This paper explores two digital texts as cross-cultural and cross-linguistic explorations, and as potential first steps for developing a world digital critical approach, namely: Deena Larsen’s “Carving in Possibilities,” which presents an exemplary instance of the electronic literature as it has developed in the West; and “Tabarih Raqamiyya Li-sira Ba'duha Azraq” (“Digital Agonies of a Biography Part of Which is Blue”) by the Iraqi poet Mushtaq Abbas Ma'an, who is considered the pioneer of electronic Arabic poetry. I argue that while each culture and linguistic sphere brings its own premises, the influence of digital media upon a given sphere invariably produces many intermixings and convergences. In the following, I first set out the context of e-lit in the Arabic world; secondly, the transformation of literary criticism as it engages with e-lit; and then I proceed to read and analyze the works by Larsen and Ma’an in the light of repurposed poetics.

Deena Larsen is a leading writer of hypertext fiction, poetry and criticism. She has organized many conferences, workshops and events related to electronic literature and hypermedia. She experiments with new devices and styles of media writing. Her first interactive hypertext poetry collection was entitled “Marble Springs”, Eastgate Systems, 1993, and it was considered one of the pioneering works of e-lit. Through the body of her work, Larsen has tried to explore the potentials of hypermedia in dealing with different topics. Larsen’s text “Carving in Possibilities” (2001), is deep and unusual type of e-lit where many musings on the story of David and Goliath are reflected by carving the head of Michelangelo’s statue of David. By hovering over the blurred picture of David’s statue using the mouse, speculations are heard with sounds and the statue becomes clearer.

The Iraqi poet and critic Mushtaq Abbas Ma’an is one of the pioneers in the Arabic e-lit. He is the first poet to explore the Arabic interactive poem. He has four volumes of printed poetry and many books in linguistics and criticism. His e-poem “Tabarih Raqamiyya Li-sira Ba'duha Azraq” (“Digital Agonies of a Biography Part of Which is Blue”) is a landmark in the field of Arabic e- poetry. He was awarded many Arabic prizes for his distinguished style of writing. In his text, Ma’an employs a picture of statue, world paintings, local and world music and motion to reflect on the current state of Arabs. 

It is important in this context to present the Arabic contribution in the world map of e-lit. The first Arabic foundation that concerned itself with e-lit was the committee of Internet in the Writers’ Union of Egypt which was established in 2001. After that, the Arab Union for Internet Writers was established in 2005 with the presidency of the writer Mohamed Sanajlah, and a headquarters in Jordan. The first Arabic conference for digital culture was held in Libya in March, 2007. Many Arab critics and writers who are interested in digital literature participated in this conference. Such a conference has directed the Arab critics to consider the nature of this emerging type of writing. It has become the job of digital criticism to put the criteria used in evaluating digital works and to draw their characteristic frames (Neigm, 2007). Digital criticism is concerned with helping the reader to get accustomed to the computer programs, and defining the best ways that literature can benefit from the screen-based media and the system of archiving information. 

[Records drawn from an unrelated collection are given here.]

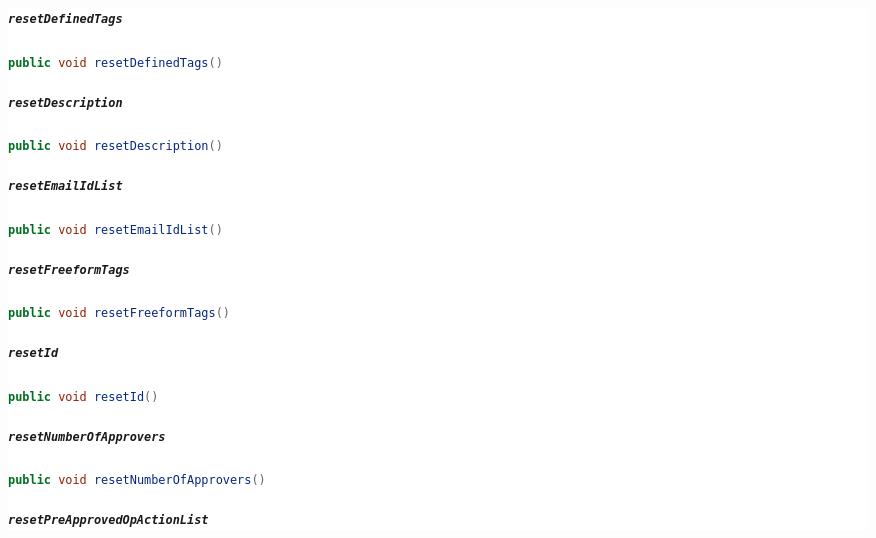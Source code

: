 ##### `resetDefinedTags` <a name="resetDefinedTags" id="rhizo-co-terraform-provider-oci.operatorAccessControlOperatorControl.OperatorAccessControlOperatorControl.resetDefinedTags"></a>

```java
public void resetDefinedTags()
```

##### `resetDescription` <a name="resetDescription" id="rhizo-co-terraform-provider-oci.operatorAccessControlOperatorControl.OperatorAccessControlOperatorControl.resetDescription"></a>

```java
public void resetDescription()
```

##### `resetEmailIdList` <a name="resetEmailIdList" id="rhizo-co-terraform-provider-oci.operatorAccessControlOperatorControl.OperatorAccessControlOperatorControl.resetEmailIdList"></a>

```java
public void resetEmailIdList()
```

##### `resetFreeformTags` <a name="resetFreeformTags" id="rhizo-co-terraform-provider-oci.operatorAccessControlOperatorControl.OperatorAccessControlOperatorControl.resetFreeformTags"></a>

```java
public void resetFreeformTags()
```

##### `resetId` <a name="resetId" id="rhizo-co-terraform-provider-oci.operatorAccessControlOperatorControl.OperatorAccessControlOperatorControl.resetId"></a>

```java
public void resetId()
```

##### `resetNumberOfApprovers` <a name="resetNumberOfApprovers" id="rhizo-co-terraform-provider-oci.operatorAccessControlOperatorControl.OperatorAccessControlOperatorControl.resetNumberOfApprovers"></a>

```java
public void resetNumberOfApprovers()
```

##### `resetPreApprovedOpActionList` <a name="resetPreApprovedOpActionList" id="rhizo-co-terraform-provider-oci.operatorAccessControlOperatorControl.OperatorAccessControlOperatorControl.resetPreApprovedOpActionList"></a>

The next Arabic conference was “The Alexanderia First Conference for Digital Culture” which was held in 2009 with the presidency of the writer Ahmed Fadl Shablool. This conference discussed edgy ideas in the field of e-lit like the digital cinema and theater. The Arabic digital literary scene has many creative writers whose pioneering body of work has initiated new poetics and perspectives. Mushtaq Abbas Ma'an, Mon'em Al-Azrak, Mohamed Sanajlah, Abdelkader Amiche, Mohamed Chouika, Smail El Bouyahyaoui and Abdelouahid Stitou are among the leading figures who experimented digital writing in poetry and fiction. Their digital works opened the door for many critics such as Zohor Gourram, Labeba Al-Khemar, Said Yaktine, Ibrahim Mlhem, Eman Younis, Mohamed Aslim, Sayed Negm, Mohamed Hussein Habib and Ahmed Fadl Shablool to explore the theory and practice of digital writing.

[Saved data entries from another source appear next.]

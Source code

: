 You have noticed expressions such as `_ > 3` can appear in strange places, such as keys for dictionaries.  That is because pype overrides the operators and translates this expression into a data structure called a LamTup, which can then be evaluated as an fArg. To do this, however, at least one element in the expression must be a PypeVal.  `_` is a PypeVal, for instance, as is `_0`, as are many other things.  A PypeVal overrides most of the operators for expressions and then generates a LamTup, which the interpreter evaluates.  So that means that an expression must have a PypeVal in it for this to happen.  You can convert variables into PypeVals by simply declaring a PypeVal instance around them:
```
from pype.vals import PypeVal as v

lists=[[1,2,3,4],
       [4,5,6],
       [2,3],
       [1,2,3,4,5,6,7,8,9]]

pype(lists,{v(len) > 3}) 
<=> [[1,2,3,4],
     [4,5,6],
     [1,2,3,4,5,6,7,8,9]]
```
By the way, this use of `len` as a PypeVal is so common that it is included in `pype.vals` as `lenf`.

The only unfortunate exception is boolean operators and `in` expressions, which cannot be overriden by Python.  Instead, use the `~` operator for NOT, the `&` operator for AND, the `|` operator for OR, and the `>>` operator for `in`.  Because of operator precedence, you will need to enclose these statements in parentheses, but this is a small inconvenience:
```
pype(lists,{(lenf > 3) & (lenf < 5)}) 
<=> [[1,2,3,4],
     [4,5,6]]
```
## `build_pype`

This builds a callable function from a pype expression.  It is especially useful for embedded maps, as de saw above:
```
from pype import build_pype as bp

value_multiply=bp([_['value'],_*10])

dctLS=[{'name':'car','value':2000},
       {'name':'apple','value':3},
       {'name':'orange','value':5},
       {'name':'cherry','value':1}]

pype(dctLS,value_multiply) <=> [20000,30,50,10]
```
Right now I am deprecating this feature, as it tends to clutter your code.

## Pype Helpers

Despite its promising potentials, the Arabic new media theory is still stuck in the labyrinth of ontological questions about the future of the paper book, authorship and paper-based versus digital literary texts. Asleem (2007) proposes that the digital milieu of digital literature obliges a kind of integration between the author of the literary work and the technician who is professional in the computer programs. Interestingly, some Arab e-lit writers accomplish their digital texts without cooperating with programmers. Of course, Arabic e-lit is a rapidly-changing field and only time will tell whether this trend continues. Negm (2007) argues that digital criticism enables the paper- based reader to explore the techniques and devices used in digital literature. Technically, this goal isn’t achieved till now in the Arabic digital poetics. Gharkan (2010) studies in his book, The Interactive Poem in the Arabic Poetics: Theory and Practice, the components of both the interactive paper-based poem and digital-based poem. By the time, especially with the appearance of a new generation of young scholars interested in this field, the Arabic new media theory has traversed many steps and genres. A promising work is that of the Iraqi critic and theatrical director Mohamed Hussein Habib who developed a perspective on digital theater in 2005.

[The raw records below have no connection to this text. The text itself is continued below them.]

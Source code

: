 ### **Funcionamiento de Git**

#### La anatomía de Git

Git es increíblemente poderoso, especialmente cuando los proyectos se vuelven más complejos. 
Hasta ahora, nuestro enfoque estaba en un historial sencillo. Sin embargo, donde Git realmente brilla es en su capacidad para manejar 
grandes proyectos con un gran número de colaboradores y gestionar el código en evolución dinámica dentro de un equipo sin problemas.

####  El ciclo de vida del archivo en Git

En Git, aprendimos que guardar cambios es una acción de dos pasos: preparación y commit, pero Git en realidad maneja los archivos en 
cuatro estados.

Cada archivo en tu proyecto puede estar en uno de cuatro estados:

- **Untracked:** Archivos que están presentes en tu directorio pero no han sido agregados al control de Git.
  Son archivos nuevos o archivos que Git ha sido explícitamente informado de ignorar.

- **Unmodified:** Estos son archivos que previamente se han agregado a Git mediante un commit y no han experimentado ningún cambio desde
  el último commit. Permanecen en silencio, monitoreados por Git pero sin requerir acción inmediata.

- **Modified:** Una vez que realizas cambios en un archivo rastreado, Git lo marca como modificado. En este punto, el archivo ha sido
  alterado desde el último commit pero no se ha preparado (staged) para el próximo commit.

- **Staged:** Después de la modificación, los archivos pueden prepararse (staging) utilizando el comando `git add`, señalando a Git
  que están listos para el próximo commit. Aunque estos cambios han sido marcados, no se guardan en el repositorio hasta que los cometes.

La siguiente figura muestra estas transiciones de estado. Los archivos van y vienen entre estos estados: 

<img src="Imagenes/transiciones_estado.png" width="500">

The latest efforts in the Arabic e-lit field is the Arabic E-Lit (AEL) network. This project is under the supervision of Sandy Baldwin, the ELO vice president and professor of e-lit at Rochester Institute of Technology (RIT), New York, and directed by the author of this paper during a research fellowship at RIT, lecturer in Minia University, Egypt, and member of Writers’ Union of Egypt. The project (AEL) includes many axes; firstly, launching a website in English entitled “arabicelit” in Sept. 2015, to globalize Arabic e-lit and discuss the related issues. Secondly, uploading the data of Arabic e-lit writers and their works upon the world databases of ELMCIP. We finished the first stage in October 17, 2015, by uploading the personal data of Arabic e-lit writers. The second stage will include uploading data about the creative works. Thirdly, we are considering holding two multi-day conferences about Arabic e-lit; the first will be at RIT Dubai to be held late in 2017. The followup conference will take place a year later at the RIT Rochester campus. Many Arab and international writers who are interested in Arabic e-lit will be invited. Fourthly, creating academic programs and workshops, publishing researches about Arabic e-lit works and making comparisons with world works to define the place of Arabic e-lit on the world map of e-lit.

In order to understand the cross-cultural differences in the development of e-lit, it is important to understand the transformations in literary criticism occurring alongside the emergence of e-lit.

Many people argue that electronic literature challenges the existence of traditional literature. After the prevalence of digital media and its embedding in the processes of creating and consuming literary texts, some critics have argued that the currency of the printed book is coming to an end. Hayles (2002: p. 33) thinks that this is a mistaken idea because new digital media provides new ways of experiencing the printed book and reevaluating it. The printed book will not become extinct like a “dinosaur”, but will continue developing and mutating like the “human”. This state of co-existence imposed by the long history of printing press and the materiality of the new digital media is the cornerstone of the way of putting new poetics for e-lit.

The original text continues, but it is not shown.